R_5 - Estimated row data volume: 168
R_5 - Estimated number of rows: 31959459
R_5 - Estimated total data volume: 5369189112
R_5 - Partition count: 1
R_5 - Partition column name: p_partkey
R_5 - Partition rank: 100
The following table explains the different fields in the query execution plan..
Field
Description
Estimated Rows Returned
The estimated number of rows returned for the whole query. Notice that in the above example, multiple data sources are being used in the query and the estimated number of rows returned is 8M.
SQL
The SQL query that is being executed. Notice that in the above example, the topmost query is the main query which is decomposed into partitioned queries.
Virtual Scan
 
 
A Virtual Scan represents a FETCH against a datasource that would spawn multiple queries partitioned by the partition column.
Data Source Path
The path of each of the datasource that is being used in each virtual scan.
Data Source Type
The type of each of the datasource that is being used in each virtual scan.
Estimated Row Data Volume
The estimated row data volume in bytes.
Estimated Number of Rows
The estimated number of rows that is returned in each virtual scan.

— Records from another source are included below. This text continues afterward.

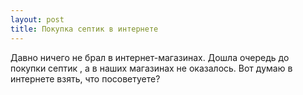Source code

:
```yaml
---
layout: post 
title: Покупка септик в интернете 
--- 
```

Давно ничего не брал в интернет-магазинах. Дошла очередь до покупки септик , а в наших магазинах не оказалось. Вот думаю в интернете взять, что посоветуете?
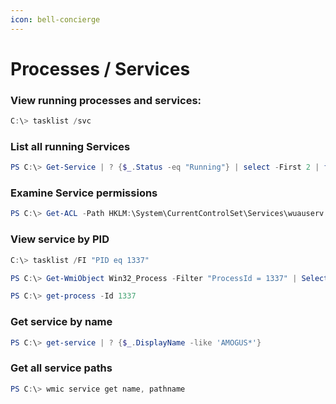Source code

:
 ```yaml
---
icon: bell-concierge
---
```


# Processes / Services

### **View running processes and services:**

```powershell
C:\> tasklist /svc
```

### **List all running Services**

```powershell
PS C:\> Get-Service | ? {$_.Status -eq "Running"} | select -First 2 | fl
```

### **Examine Service permissions**

```powershell
PS C:\> Get-ACL -Path HKLM:\System\CurrentControlSet\Services\wuauserv | Format-List
```

### **View service by PID**

```powershell
C:\> tasklist /FI "PID eq 1337"
```

```powershell
PS C:\> Get-WmiObject Win32_Process -Filter "ProcessId = 1337" | Select-Object Name, ProcessId, CommandLine
```

```powershell
PS C:\> get-process -Id 1337
```

### **Get service by name**

```powershell
PS C:\> get-service | ? {$_.DisplayName -like 'AMOGUS*'}
```

### **Get all service paths**

```powershell
PS C:\> wmic service get name, pathname
```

Estimated Total Data Volume
The estimated total data volume for each virtual scan.
Partition Count
Partition Count represents the number of ranges of the partition column that is dynamically computed. It indicates the number of partitioned queries that will be issued as part of each virtual scan.
Partition Column Name
This is the column chosen as the most suitable candidate for issuing partitioned queries, most likely candidates are numeric columns.
Partition Rank
Partition rank is a weight assigned to candidate partition columns based on their data type, the uniqueness of their values and the type of statistics (detailed or boundary) available for the distribution of their values. One of the columns with the highest weight is designated as the partition column.
Note: On the top level SELECT node of the query execution plan, when there is a note “No Parallelization”, it indicates that the query did not match the conditions to be processed in parallel. Some of the reasons for such a scenario include Concurrent Request Limit not set, data sources characteristics not suitable for parallel processing, Case-sensitivity or Trailing space settings do not allow for parallel processing, Semi-join optimization takes precedence over parallel processing, etc. In these cases tune the appropriate settings to force parallel mode.
If you find that your query does not run in parallel mode though the query plan shows a Parallel Fetch then there could be a runtime failure that causes the Fallback to classic engine. The fallback reason will be logged in the DV log under Server > SQL Engine > Parallel Processing > Log Level (when it is set to HIGH). There could be various reasons why a runtime failure occurs: for example, the node got disconnected from the cluster, configured memory was not sufficient for query to finish, runtime code generation caused a failure, etc.